Czech rabbi (1812–1883)

Isak Elbogen (23 November 1812 – 29 August 1883) was a Czech rabbi. He worked in the synagogue in Smíchov and for almost his entire professional career as a regional rabbi of the Jewish community in Mladá Boleslav (Jungbunzlau), then one of the most important in Bohemia.

==Early life and education==
He was born into the family of Rabbi Josef Elbogen and his wife Ludmilla in Smíchov in Bohemia (now a district of Prague in the Czech Republic). He had two brothers – Jakob and Lazar, and four sisters – Anna, Rosalia, Amalie and Johanna.

He first studied at the local gymnasium, and between 1834 and 1836 completed a three-year degree course at the Charles-Ferdinand University in Prague, graduating in 1841 as Doctor of Philosophy. Around this time he also received semicha (rabbinic ordination) from the beth din in Prague, which was led by Rabbi Samuel Lobe Kauder.

==Career==
Elbogen first worked in his native Smíchov (until 1922 an independent town with its own Jewish community). In 1843, he left Smíchov to become regional rabbi in Mladá Boleslav where he worked for 37 years, retiring in 1880. He died three years later in Vienna and is buried at the Vienna Central Cemetery.

==Works==
Elbogen was known an expert on the Talmud and the Mishnah. His book (Šauším behadrej hamišná meanná hidot šišá sidrej mišná) was published in Prague in 1865. He also wrote a selicha commemorating the great fire of the Mladá Boleslav Jewish Quarter and the synagogue on Shabbat, 28 May 1859, entitled , which, until its destruction just before the Second World War, was read aloud annually in Mladá Boleslav synagogue.
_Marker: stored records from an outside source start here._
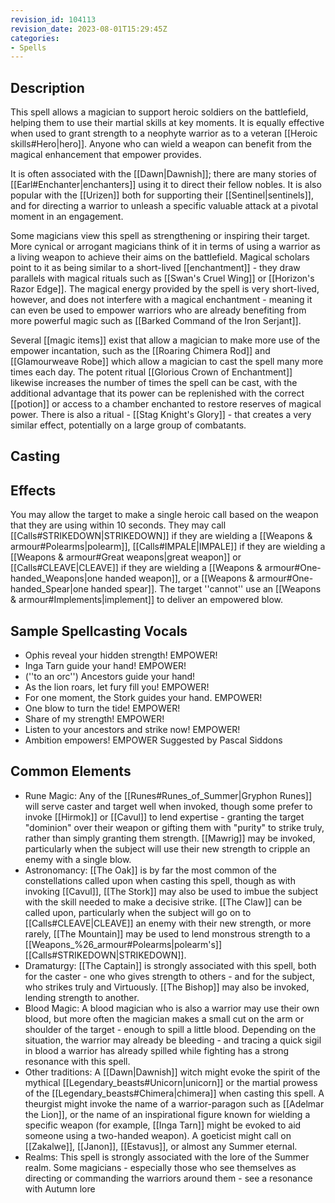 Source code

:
 ```yaml
---
revision_id: 104113
revision_date: 2023-08-01T15:29:45Z
categories:
- Spells
---
```


## Description
This spell allows a magician to support heroic soldiers on the battlefield, helping them to use their martial skills at key moments. It is equally effective when used to grant strength to a neophyte warrior as to a veteran [[Heroic skills#Hero|hero]]. Anyone who can wield a weapon can benefit from the magical enhancement that empower provides.

It is often associated with the [[Dawn|Dawnish]]; there are many stories of [[Earl#Enchanter|enchanters]] using it to direct their fellow nobles. It is also popular with the [[Urizen]] both for supporting their [[Sentinel|sentinels]], and for directing a warrior to unleash a specific valuable attack at a pivotal moment in an engagement.

Some magicians view this spell as strengthening or inspiring their target. More cynical or arrogant magicians think of it in terms of using a warrior as a living weapon to achieve their aims on the battlefield. Magical scholars point to it as being similar to a short-lived [[enchantment]] - they draw parallels with magical rituals such as [[Swan's Cruel Wing]] or [[Horizon's Razor Edge]]. The magical energy provided by the spell is very short-lived, however, and does not interfere with a magical enchantment - meaning it can even be used to empower warriors who are already benefiting from more powerful magic such as [[Barked Command of the Iron Serjant]].

Several [[magic items]] exist that allow a magician to make more use of the empower incantation, such as the [[Roaring Chimera Rod]] and [[Glamourweave Robe]] which allow a magician to cast the spell many more times each day. The potent ritual [[Glorious Crown of Enchantment]] likewise increases the number of times the spell can be cast, with the additional advantage that its power can be replenished with the correct [[potion]] or access to a chamber enchanted to restore reserves of magical power. There is also a ritual - [[Stag Knight's Glory]] - that creates a very similar effect, potentially on a large group of combatants.

## Casting

## Effects
You may allow the target to make a single heroic call based on the weapon that they are using within 10 seconds. They may call [[Calls#STRIKEDOWN|STRIKEDOWN]] if they are wielding a [[Weapons & armour#Polearms|polearm]], [[Calls#IMPALE|IMPALE]] if they are wielding a [[Weapons & armour#Great weapons|great weapon]] or [[Calls#CLEAVE|CLEAVE]] if they are wielding a [[Weapons & armour#One-handed_Weapons|one handed weapon]], or a [[Weapons & armour#One-handed_Spear|one handed spear]]. The target ''cannot'' use an [[Weapons & armour#Implements|implement]] to deliver an empowered blow.

## Sample Spellcasting Vocals
* Ophis reveal your hidden strength! EMPOWER!
* Inga Tarn guide your hand! EMPOWER!
* (''to an orc'') Ancestors guide your hand!
* As the lion roars, let fury fill you! EMPOWER!
* For one moment, the Stork guides your hand. EMPOWER!
* One blow to turn the tide! EMPOWER!
* Share of my strength! EMPOWER!
* Listen to your ancestors and strike now! EMPOWER!
* Ambition empowers! EMPOWER Suggested by Pascal Siddons

## Common Elements
* Rune Magic: Any of the [[Runes#Runes_of_Summer|Gryphon Runes]] will serve caster and target well when invoked, though some prefer to invoke [[Hirmok]] or [[Cavul]] to lend expertise - granting the target "dominion" over their weapon or gifting them with "purity" to strike truly, rather than simply granting them strength. [[Mawrig]] may be invoked, particularly when the subject will use their new strength to cripple an enemy with a single blow.
* Astronomancy: [[The Oak]] is by far the most common of the constellations called upon when casting this spell, though as with invoking [[Cavul]], [[The Stork]] may also be used to imbue the subject with the skill needed to make a decisive strike. [[The Claw]] can be called upon, particularly when the subject will go on to [[Calls#CLEAVE|CLEAVE]] an enemy with their new strength, or more rarely, [[The Mountain]] may be used to lend monstrous strength to a [[Weapons_%26_armour#Polearms|polearm's]] [[Calls#STRIKEDOWN|STRIKEDOWN]].
* Dramaturgy: [[The Captain]] is strongly associated with this spell, both for the caster - one who gives strength to others - and for the subject, who strikes truly and Virtuously. [[The Bishop]] may also be invoked, lending strength to another.
* Blood Magic: A blood magician who is also a warrior may use their own blood, but more often the magician makes a small cut on the arm or shoulder of the target - enough to spill a little blood. Depending on the situation, the warrior may already be bleeding - and tracing a quick sigil in blood a warrior has already spilled while fighting has a strong resonance with this spell.
* Other traditions: A [[Dawn|Dawnish]] witch might evoke the spirit of the mythical [[Legendary_beasts#Unicorn|unicorn]] or the martial prowess of the [[Legendary_beasts#Chimera|chimera]] when casting this spell. A theurgist might invoke the name of a warrior-paragon such as [[Adelmar the Lion]], or the name of an inspirational figure known for wielding a specific weapon (for example, [[Inga Tarn]] might be evoked to aid someone using a two-handed weapon). A goeticist might call on [[Zakalwe]], [[Janon]], [[Estavus]], or almost any Summer eternal.
* Realms: This spell is strongly associated with the lore of the Summer realm. Some magicians - especially those who see themselves as directing or commanding the warriors around them - see a resonance with Autumn lore 
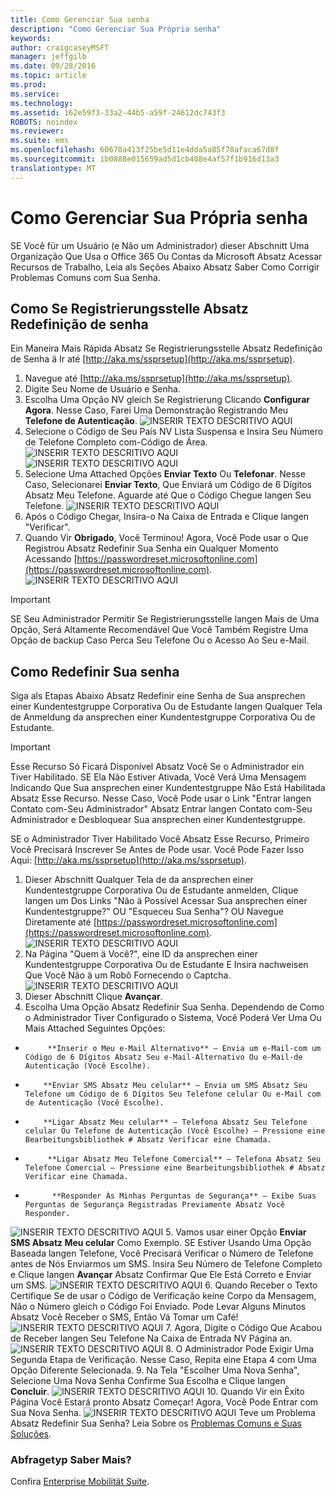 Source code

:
 ```yaml
---
title: Como Gerenciar Sua senha
description: "Como Gerenciar Sua Própria senha"
keywords: 
author: craigcaseyMSFT
manager: jeffgilb
ms.date: 09/28/2016
ms.topic: article
ms.prod: 
ms.service: 
ms.technology: 
ms.assetid: 162e59f3-33a2-44b5-a59f-24612dc743f3
ROBOTS: noindex
ms.reviewer: 
ms.suite: ems
ms.openlocfilehash: 60670a413f25be5d11e4dda5a85f70afaca67d8f
ms.sourcegitcommit: 1b0888e015659ad5d1cb408e4af57f1b916d13a3
translationtype: MT
---
```

# <a name="como-gerenciar-sua-prpria-senha"></a>Como Gerenciar Sua Própria senha

SE Você für um Usuário (e Não um Administrador) dieser Abschnitt Uma Organização Que Usa o Office 365 Ou Contas da Microsoft Absatz Acessar Recursos de Trabalho, Leia als Seções Abaixo Absatz Saber Como Corrigir Problemas Comuns com Sua Senha.

## <a name="como-se-registrar-para-redefinio-de-senha"></a>Como Se Registrierungsstelle Absatz Redefinição de senha
Ein Maneira Mais Rápida Absatz Se Registrierungsstelle Absatz Redefinição de Senha ä Ir até [http://aka.ms/ssprsetup](http://aka.ms/ssprsetup).

1.  Navegue até [http://aka.ms/ssprsetup](http://aka.ms/ssprsetup).
2.  Digite Seu Nome de Usuário e Senha.
3.  Escolha Uma Opção NV gleich Se Registrierung Clicando **Configurar Agora**. Nesse Caso, Farei Uma Demonstração Registrando Meu **Telefone de Autenticação**.
![INSERIR TEXTO DESCRITIVO AQUI](./media/ft-mngPW-1-setup.png)
4.  Selecione o Código de Seu País NV Lista Suspensa e Insira Seu Número de Telefone Completo com-Código de Área.
![INSERIR TEXTO DESCRITIVO AQUI](./media/ft-mngPW-2-enterNumber.png)![INSERIR TEXTO DESCRITIVO AQUI](./media/ft-mngPW-3-enterNumber2.png)
5.  Selecione Uma Attached Opções **Enviar Texto** Ou **Telefonar**. Nesse Caso, Selecionarei **Enviar Texto**, Que Enviará um Código de 6 Dígitos Absatz Meu Telefone. Aguarde até Que o Código Chegue langen Seu Telefone.
![INSERIR TEXTO DESCRITIVO AQUI](./media/ft-mngPW-4-textCode.png)
6.  Após o Código Chegar, Insira-o Na Caixa de Entrada e Clique langen "Verificar".
7.  Quando Vir **Obrigado**, Você Terminou! Agora, Você Pode usar o Que Registrou Absatz Redefinir Sua Senha ein Qualquer Momento Acessando [https://passwordreset.microsoftonline.com](https://passwordreset.microsoftonline.com).
![INSERIR TEXTO DESCRITIVO AQUI](./media/ft-mngPW-5-thanks.png)

> [!IMPORTANT]
> SE Seu Administrador Permitir Se Registrierungsstelle langen Mais de Uma Opção, Será Altamente Recomendável Que Você Também Registre Uma Opção de backup Caso Perca Seu Telefone Ou o Acesso Ao Seu e-Mail.

## <a name="como-redefinir-sua-senha"></a>Como Redefinir Sua senha
Siga als Etapas Abaixo Absatz Redefinir eine Senha de Sua ansprechen einer Kundentestgruppe Corporativa Ou de Estudante langen Qualquer Tela de Anmeldung da ansprechen einer Kundentestgruppe Corporativa Ou de Estudante.

> [!IMPORTANT]
> Esse Recurso Só Ficará Disponível Absatz Você Se o Administrador ein Tiver Habilitado. SE Ela Não Estiver Ativada, Você Verá Uma Mensagem Indicando Que Sua ansprechen einer Kundentestgruppe Não Está Habilitada Absatz Esse Recurso. Nesse Caso, Você Pode usar o Link "Entrar langen Contato com-Seu Administrador" Absatz Entrar langen Contato com-Seu Administrador e Desbloquear Sua ansprechen einer Kundentestgruppe.
>
SE o Administrador Tiver Habilitado Você Absatz Esse Recurso, Primeiro Você Precisará Inscrever Se Antes de Pode usar. Você Pode Fazer Isso Aqui: [http://aka.ms/ssprsetup](http://aka.ms/ssprsetup).

1.  Dieser Abschnitt Qualquer Tela de da ansprechen einer Kundentestgruppe Corporativa Ou de Estudante anmelden, Clique langen um Dos Links "Não ä Possível Acessar Sua ansprechen einer Kundentestgruppe?" OU "Esqueceu Sua Senha"? OU Navegue Diretamente até [https://passwordreset.microsoftonline.com](https://passwordreset.microsoftonline.com).
![INSERIR TEXTO DESCRITIVO AQUI](./media/ft-mngPW-6-resetPWbegin.png)
2.  Na Página "Quem ä Você?", eine ID da ansprechen einer Kundentestgruppe Corporativa Ou de Estudante E Insira nachweisen Que Você Não ä um Robô Fornecendo o Captcha.
![INSERIR TEXTO DESCRITIVO AQUI](./media/ft-mngPW-7-enterID.png)
3.  Dieser Abschnitt Clique **Avançar**.
4.  Escolha Uma Opção Absatz Redefinir Sua Senha. Dependendo de Como o Administrador Tiver Configurado o Sistema, Você Poderá Ver Uma Ou Mais Attached Seguintes Opções:
 - 
            **Inserir o Meu e-Mail Alternativo** – Envia um e-Mail-com um Código de 6 Dígitos Absatz Seu e-Mail-Alternativo Ou e-Mail-de Autenticação (Você Escolhe).
  - 
            **Enviar SMS Absatz Meu celular** – Envia um SMS Absatz Seu Telefone um Código de 6 Dígitos Seu Telefone celular Ou e-Mail com de Autenticação (Você Escolhe).
  - 
            **Ligar Absatz Meu celular** – Telefona Absatz Seu Telefone celular Ou Telefone de Autenticação (Você Escolhe) – Pressione eine Bearbeitungsbibliothek # Absatz Verificar eine Chamada.
 - 
            **Ligar Absatz Meu Telefone Comercial** – Telefona Absatz Seu Telefone Comercial – Pressione eine Bearbeitungsbibliothek # Absatz Verificar eine Chamada.
 - 
             **Responder Às Minhas Perguntas de Segurança** – Exibe Suas Perguntas de Segurança Registradas Previamente Absatz Você Responder.
![INSERIR TEXTO DESCRITIVO AQUI](./media/ft-mngPW-8-answerQuestions.png)
5.  Vamos usar einer Opção **Enviar SMS Absatz Meu celular** Como Exemplo. SE Estiver Usando Uma Opção Baseada langen Telefone, Você Precisará Verificar o Número de Telefone antes de Nós Enviarmos um SMS. Insira Seu Número de Telefone Completo e Clique langen **Avançar** Absatz Confirmar Que Ele Está Correto e Enviar um SMS.
![INSERIR TEXTO DESCRITIVO AQUI](./media/ft-mngPW-9-textNumber.png)
6.  Quando Receber o Texto Certifique Se de usar o Código de Verificação keine Corpo da Mensagem, Não o Número gleich o Código Foi Enviado. Pode Levar Alguns Minutos Absatz Você Receber o SMS, Então Vá Tomar um Café!
![INSERIR TEXTO DESCRITIVO AQUI](./media/ft-mngPW-10-verificationCode.png)
7.  Agora, Digite o Código Que Acabou de Receber langen Seu Telefone Na Caixa de Entrada NV Página an.
![INSERIR TEXTO DESCRITIVO AQUI](./media/ft-mngPW-11-enterCode.png)
8.  O Administrador Pode Exigir Uma Segunda Etapa de Verificação. Nesse Caso, Repita eine Etapa 4 com Uma Opção Diferente Selecionada.
9.  Na Tela "Escolher Uma Nova Senha", Selecione Uma Nova Senha Confirme Sua Escolha e Clique langen **Concluir**.
![INSERIR TEXTO DESCRITIVO AQUI](./media/ft-mngPW-12-clickFinish.png)
10. Quando Vir ein Êxito Página Você Estará pronto Absatz Começar! Agora, Você Pode Entrar com Sua Nova Senha.
![INSERIR TEXTO DESCRITIVO AQUI](./media/ft-mngPW-13-success.png) Teve um Problema Absatz Redefinir Sua Senha? Leia Sobre os [Problemas Comuns e Suas Soluções](https://azure.microsoft.com/en-us/documentation/articles/active-directory-passwords-update-your-own-password/#common-problems-and-their-solutions).

### <a name="quer-saber-mais"></a>Abfragetyp Saber Mais?
Confira [Enterprise Mobilität Suite](https://www.microsoft.com/en-us/server-cloud/enterprise-mobility/overview.aspx).
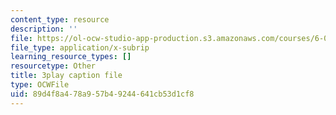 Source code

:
 ```yaml
---
content_type: resource
description: ''
file: https://ol-ocw-studio-app-production.s3.amazonaws.com/courses/6-0001-introduction-to-computer-science-and-programming-in-python-fall-2016/89d4f8a478a957b49244641cb53d1cf8_MjbuarJ7SE0.vtt
file_type: application/x-subrip
learning_resource_types: []
resourcetype: Other
title: 3play caption file
type: OCWFile
uid: 89d4f8a4-78a9-57b4-9244-641cb53d1cf8
---
```

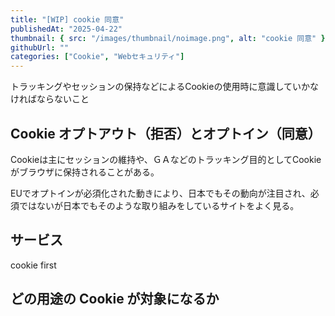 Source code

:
 ```yaml
---
title: "[WIP] cookie 同意"
publishedAt: "2025-04-22"
thumbnail: { src: "/images/thumbnail/noimage.png", alt: "cookie 同意" }
githubUrl: ""
categories: ["Cookie", "Webセキュリティ"]
---
```


トラッキングやセッションの保持などによるCookieの使用時に意識していかなければならないこと

## Cookie オプトアウト（拒否）とオプトイン（同意）

Cookieは主にセッションの維持や、ＧＡなどのトラッキング目的としてCookieがブラウザに保持されることがある。

EUでオプトインが必須化された動きにより、日本でもその動向が注目され、必須ではないが日本でもそのような取り組みをしているサイトをよく見る。
## サービス

cookie first

## どの用途の Cookie が対象になるか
==Personal and family life==
He married Friederike Pokorny. They had a son, Guido Elbogen, who went into banking and became President of the Anglo-Austrian Bank in Vienna. Guido's son Heinrich was a sport shooter who represented Austria in the 1912 Summer Olympics. Guido's daughter Jenny Weleminsky was an Esperantist and translator, whose work was published in the Budapest Esperanto-language magazine Literatura Mondo.